Specifications should include a requirement for a construction waste management plan to reduce the amount of construction waste going to the landfill. Opportunities exist in demolition waste reuse, recycling, and manufacturer's "take back" programs. Understanding the client's churn and designing in the flexibility and adaptability will contribute to minimizing construction waste in future retrofits.

Figure 3. Building Costs Over 30 Years

Indoor Environmental Quality (IEQ)

The materials selection decisions not only impact the environment but also the health of the occupants. The health and productivity of the occupants is closely tied to the level of Indoor Environmental Quality (IEQ). An enhanced IEQ can be achieved by choosing materials that eliminate or reduce the sources of indoor pollutants, ensuring thermal comfort, reducing problematic noise, and designing in daylighting and a visual connection to the outdoors.
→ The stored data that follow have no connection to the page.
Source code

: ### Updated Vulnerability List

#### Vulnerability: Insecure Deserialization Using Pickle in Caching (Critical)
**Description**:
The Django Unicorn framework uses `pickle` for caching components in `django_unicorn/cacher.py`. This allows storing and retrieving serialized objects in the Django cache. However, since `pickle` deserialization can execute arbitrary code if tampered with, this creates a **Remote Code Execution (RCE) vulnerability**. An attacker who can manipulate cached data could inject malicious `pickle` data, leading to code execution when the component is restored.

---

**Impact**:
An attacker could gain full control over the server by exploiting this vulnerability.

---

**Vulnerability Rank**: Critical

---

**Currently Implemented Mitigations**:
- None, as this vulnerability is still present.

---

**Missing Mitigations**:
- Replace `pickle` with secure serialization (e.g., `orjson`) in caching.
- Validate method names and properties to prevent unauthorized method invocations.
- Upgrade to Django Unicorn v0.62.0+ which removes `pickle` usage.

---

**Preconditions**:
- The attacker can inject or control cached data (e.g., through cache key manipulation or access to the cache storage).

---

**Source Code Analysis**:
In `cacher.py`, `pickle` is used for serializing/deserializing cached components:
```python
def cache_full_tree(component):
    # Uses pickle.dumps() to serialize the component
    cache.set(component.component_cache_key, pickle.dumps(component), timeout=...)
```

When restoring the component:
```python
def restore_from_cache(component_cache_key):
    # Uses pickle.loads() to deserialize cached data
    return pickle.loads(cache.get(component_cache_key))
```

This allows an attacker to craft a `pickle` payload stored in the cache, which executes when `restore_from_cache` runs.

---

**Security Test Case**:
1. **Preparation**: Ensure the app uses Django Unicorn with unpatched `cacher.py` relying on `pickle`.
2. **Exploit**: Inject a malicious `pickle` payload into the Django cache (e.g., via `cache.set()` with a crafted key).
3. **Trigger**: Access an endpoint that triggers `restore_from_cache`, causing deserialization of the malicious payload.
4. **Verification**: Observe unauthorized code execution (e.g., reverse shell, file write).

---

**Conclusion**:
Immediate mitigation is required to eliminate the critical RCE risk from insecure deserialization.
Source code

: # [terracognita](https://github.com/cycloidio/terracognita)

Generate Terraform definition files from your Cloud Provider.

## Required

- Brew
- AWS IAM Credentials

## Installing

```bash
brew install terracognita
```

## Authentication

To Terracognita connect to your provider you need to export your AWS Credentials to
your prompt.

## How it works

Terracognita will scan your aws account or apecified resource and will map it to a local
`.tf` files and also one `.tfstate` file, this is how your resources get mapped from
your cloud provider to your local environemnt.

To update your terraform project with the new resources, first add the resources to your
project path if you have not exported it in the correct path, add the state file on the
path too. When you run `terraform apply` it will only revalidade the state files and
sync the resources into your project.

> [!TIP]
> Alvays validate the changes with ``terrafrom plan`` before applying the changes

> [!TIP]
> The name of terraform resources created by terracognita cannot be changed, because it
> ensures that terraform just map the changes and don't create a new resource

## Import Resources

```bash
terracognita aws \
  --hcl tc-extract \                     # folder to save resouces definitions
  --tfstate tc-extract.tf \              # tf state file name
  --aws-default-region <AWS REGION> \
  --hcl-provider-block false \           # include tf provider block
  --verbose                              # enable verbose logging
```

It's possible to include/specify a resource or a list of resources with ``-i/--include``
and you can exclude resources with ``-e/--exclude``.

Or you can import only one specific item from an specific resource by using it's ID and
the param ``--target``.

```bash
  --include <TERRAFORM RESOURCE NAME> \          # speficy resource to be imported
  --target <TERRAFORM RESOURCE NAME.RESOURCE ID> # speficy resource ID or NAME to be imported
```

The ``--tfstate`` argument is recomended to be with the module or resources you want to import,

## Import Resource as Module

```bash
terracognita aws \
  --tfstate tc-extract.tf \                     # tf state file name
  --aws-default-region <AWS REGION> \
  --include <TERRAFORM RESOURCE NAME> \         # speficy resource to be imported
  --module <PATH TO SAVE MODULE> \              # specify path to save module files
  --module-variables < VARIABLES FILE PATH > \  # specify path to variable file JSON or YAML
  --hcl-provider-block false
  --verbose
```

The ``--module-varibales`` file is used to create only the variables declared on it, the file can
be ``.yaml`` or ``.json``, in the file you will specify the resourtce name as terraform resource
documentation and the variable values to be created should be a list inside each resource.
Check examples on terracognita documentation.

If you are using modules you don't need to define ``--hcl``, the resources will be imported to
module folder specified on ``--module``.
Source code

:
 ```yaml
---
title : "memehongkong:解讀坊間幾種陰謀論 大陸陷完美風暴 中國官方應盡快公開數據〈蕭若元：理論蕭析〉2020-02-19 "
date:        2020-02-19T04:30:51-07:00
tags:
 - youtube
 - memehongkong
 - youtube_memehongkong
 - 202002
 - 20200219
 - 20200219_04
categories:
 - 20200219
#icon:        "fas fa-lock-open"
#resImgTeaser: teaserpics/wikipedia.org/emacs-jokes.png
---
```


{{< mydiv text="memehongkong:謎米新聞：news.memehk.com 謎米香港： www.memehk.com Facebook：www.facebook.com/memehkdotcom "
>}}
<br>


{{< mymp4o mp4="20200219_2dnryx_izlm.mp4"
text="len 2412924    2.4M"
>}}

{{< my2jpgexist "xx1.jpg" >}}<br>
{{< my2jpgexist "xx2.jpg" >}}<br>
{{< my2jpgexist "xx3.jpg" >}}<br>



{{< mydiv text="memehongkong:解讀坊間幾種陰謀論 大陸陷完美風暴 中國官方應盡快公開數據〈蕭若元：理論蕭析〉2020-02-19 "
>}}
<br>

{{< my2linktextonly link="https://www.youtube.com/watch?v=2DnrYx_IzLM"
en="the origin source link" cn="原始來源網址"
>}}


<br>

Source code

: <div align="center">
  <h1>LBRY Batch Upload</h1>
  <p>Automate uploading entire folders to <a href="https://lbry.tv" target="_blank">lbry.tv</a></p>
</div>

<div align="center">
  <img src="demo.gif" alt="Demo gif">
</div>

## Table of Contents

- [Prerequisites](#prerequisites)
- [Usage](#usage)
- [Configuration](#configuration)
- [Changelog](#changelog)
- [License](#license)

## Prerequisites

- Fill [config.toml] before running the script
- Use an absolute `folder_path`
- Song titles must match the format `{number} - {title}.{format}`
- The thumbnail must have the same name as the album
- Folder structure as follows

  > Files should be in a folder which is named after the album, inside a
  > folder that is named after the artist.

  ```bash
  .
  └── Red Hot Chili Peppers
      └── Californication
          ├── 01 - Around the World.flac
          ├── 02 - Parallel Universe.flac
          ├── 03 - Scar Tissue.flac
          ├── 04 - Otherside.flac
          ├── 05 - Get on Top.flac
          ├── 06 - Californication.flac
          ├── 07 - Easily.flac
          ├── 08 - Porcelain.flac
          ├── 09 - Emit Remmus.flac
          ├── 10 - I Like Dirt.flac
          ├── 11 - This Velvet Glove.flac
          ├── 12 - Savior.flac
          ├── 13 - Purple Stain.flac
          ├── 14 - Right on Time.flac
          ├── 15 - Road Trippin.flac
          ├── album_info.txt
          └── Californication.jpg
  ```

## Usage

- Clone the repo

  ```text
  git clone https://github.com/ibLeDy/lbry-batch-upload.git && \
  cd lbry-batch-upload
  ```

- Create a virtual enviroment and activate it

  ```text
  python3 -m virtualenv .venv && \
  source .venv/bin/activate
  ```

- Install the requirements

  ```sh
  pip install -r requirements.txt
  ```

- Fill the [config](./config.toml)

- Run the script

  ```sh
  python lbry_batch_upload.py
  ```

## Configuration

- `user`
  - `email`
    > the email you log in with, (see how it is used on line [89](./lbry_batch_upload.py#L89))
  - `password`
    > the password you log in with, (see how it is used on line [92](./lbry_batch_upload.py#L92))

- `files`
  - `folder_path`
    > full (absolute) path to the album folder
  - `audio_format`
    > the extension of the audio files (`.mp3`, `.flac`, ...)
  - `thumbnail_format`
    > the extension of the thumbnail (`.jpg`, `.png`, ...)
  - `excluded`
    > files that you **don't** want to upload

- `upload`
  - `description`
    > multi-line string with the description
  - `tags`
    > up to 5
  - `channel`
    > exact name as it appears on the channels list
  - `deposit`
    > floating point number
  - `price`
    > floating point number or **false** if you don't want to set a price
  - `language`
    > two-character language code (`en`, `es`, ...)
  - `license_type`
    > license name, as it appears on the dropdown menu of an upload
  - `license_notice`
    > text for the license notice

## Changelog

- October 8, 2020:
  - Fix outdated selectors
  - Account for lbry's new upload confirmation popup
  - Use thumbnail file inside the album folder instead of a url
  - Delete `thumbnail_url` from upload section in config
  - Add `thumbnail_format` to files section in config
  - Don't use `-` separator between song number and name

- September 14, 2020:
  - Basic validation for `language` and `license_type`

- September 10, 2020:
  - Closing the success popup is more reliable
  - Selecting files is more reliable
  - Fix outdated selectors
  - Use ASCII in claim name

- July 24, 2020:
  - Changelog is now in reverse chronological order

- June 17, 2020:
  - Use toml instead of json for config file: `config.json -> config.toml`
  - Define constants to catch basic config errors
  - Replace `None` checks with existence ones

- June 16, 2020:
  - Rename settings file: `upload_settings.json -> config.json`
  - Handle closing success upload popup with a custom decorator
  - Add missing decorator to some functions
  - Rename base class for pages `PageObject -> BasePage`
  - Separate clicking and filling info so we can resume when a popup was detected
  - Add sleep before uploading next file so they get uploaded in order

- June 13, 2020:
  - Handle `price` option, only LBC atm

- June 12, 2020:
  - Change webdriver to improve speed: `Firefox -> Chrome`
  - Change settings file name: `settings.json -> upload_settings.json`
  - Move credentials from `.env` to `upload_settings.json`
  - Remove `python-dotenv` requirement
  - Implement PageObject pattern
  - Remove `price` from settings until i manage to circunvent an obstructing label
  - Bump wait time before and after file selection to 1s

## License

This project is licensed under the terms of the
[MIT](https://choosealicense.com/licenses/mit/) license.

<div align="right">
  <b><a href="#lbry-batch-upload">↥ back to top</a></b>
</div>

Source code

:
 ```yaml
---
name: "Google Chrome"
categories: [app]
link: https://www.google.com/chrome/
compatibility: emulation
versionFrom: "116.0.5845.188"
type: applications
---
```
Pollutant sources can be eliminated by specifying materials and finishes with low VOC emissions and using cleaning products that have low or no VOCs. Eliminating mold can be achieved by integrating the building envelope with the HVAC system and following through in construction by keeping the building dry as it is built. During operations, the balance between moisture control and energy conservation needs to be continuously evaluated to provide a healthy and productive environment for the occupants.

In a 30-year life of a building, the initial cost is just 2%, while the salaries are 92% of the cost of ownership (see Figure 3). A high-performance commercial building is one that is designed to improve the environmental performance while increasing the productivity of the people that use them. Known factors that impact productivity are thermal comfort and noise. Thermal comfort can be addressed in the HVAC design and can include occupant control over temperature and air movement. Designing to reduce noise problems includes identifying adjacent space activities and incorporating insulation or other noise masking techniques. Daylighting, as mentioned earlier, can improve occupant comfort and the feeling of well-being by the visual connection to the outdoors.

Creating a successful high-performance building starts with an integrated design approach early in the project. An integrated team consists of the owner, building occupants, operations and maintenance (O&M) staff, as well as design professionals. The challenge to the team is to design (construct and operate) the building from a whole building perspective, taking into consideration that buildings are complex and building systems are interdependent. The goals of a high-performance building include lowering lifetime costs, providing a healthy indoor environment that enhances employee productivity and well-being, and minimizing the impact to the surrounding community. High-performance buildings that need to improve the economic, social and environmental performance are changing the way we design buildings and "greening" the triple bottom line for the owners.